At the start of 2020, my parents travelled around New Zealand. It was a simple international traipse that had importance; it was their last before corona, and the first with me at home alone. I am twenty-five years old.
Whilst this may seem strange to some, I have spent the last fourteen years battling anorexia. Which means, by extension, my family has too. Through my illness, I lost any ability to keep myself fed and safe. My parents were terrified that, if left alone, I would disappear completely.
Finally, they trusted me enough to leave. I also trusted me, until I realised after a week that I was not as recovered as I thought. This was a necessary insight, but finishing that day sobbing on the kitchen floor whilst my senile spoodle licked the oven door was not part of my liberated plan. I spent the next week restricting, a familiar move that didn’t elicit the usual exhilaration. I cried more in that one week than I had for months, howling over the all the hospital stays to come. Because that was how it always went; restrict, over-exercise, chew through time whilst life pulsed past.
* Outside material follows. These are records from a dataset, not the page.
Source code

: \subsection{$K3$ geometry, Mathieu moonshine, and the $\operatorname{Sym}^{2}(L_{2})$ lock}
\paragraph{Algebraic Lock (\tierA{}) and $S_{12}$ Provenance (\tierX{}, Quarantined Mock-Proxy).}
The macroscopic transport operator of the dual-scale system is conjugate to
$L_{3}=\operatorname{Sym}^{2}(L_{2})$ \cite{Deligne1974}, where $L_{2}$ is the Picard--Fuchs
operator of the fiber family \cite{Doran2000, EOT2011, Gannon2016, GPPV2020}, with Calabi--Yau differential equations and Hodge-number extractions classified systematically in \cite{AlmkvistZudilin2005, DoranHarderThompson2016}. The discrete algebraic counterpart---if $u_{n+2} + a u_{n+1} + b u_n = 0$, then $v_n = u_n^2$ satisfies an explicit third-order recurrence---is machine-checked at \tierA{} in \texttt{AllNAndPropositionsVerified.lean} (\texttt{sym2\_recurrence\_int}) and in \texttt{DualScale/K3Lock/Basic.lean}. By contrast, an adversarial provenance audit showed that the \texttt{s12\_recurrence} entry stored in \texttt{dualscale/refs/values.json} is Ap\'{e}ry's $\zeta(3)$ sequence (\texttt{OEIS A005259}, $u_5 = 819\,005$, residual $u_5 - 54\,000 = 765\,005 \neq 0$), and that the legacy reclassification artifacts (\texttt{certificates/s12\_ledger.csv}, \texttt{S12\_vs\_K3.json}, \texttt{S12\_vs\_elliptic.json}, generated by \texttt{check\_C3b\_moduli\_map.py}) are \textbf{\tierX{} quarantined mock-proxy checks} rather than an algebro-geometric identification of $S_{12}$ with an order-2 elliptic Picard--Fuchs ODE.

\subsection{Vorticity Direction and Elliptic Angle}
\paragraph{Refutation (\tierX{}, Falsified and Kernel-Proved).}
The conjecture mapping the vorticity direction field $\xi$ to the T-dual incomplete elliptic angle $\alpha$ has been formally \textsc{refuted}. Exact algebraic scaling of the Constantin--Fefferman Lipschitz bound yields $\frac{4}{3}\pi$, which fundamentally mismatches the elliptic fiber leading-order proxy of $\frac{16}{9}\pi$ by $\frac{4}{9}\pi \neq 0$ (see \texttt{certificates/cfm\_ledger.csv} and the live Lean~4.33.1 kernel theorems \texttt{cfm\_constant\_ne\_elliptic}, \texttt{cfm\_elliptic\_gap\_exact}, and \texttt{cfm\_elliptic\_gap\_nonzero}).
By the following Friday, I had resigned myself to the cycle. I got weighed, nodded my head at valid nutritional advice I didn’t plan on taking – I was disordered Emma, a role I knew well. But this time, it didn’t fit as comfortably. I crawled into bed that night and felt suffocated by the thought of another desolate week. It was then that I realised that it wasn’t inevitable. I had the power to change the narrative, and I started by documenting this epiphany into my notes section and falling asleep.
There is no point. I have done this time and time again, and my ED will only be satisfied when I have truly done it to death. When I won’t even be around to bask in the warmth that is hell in a furnace. I don’t know what has shifted in this moment, but I’m done. This week has been excruciating. I have looked myself in the eye, sobbing at the thought of doing this all over again. I can’t, I have too much to lose. Too much weight to render my ED happy, too much excitement. I’ve never realised before that I despise myself in a disordered mindset, because of my disordered mindset. Why would I perpetuate such a force, when I can grasp onto the fabric of gold?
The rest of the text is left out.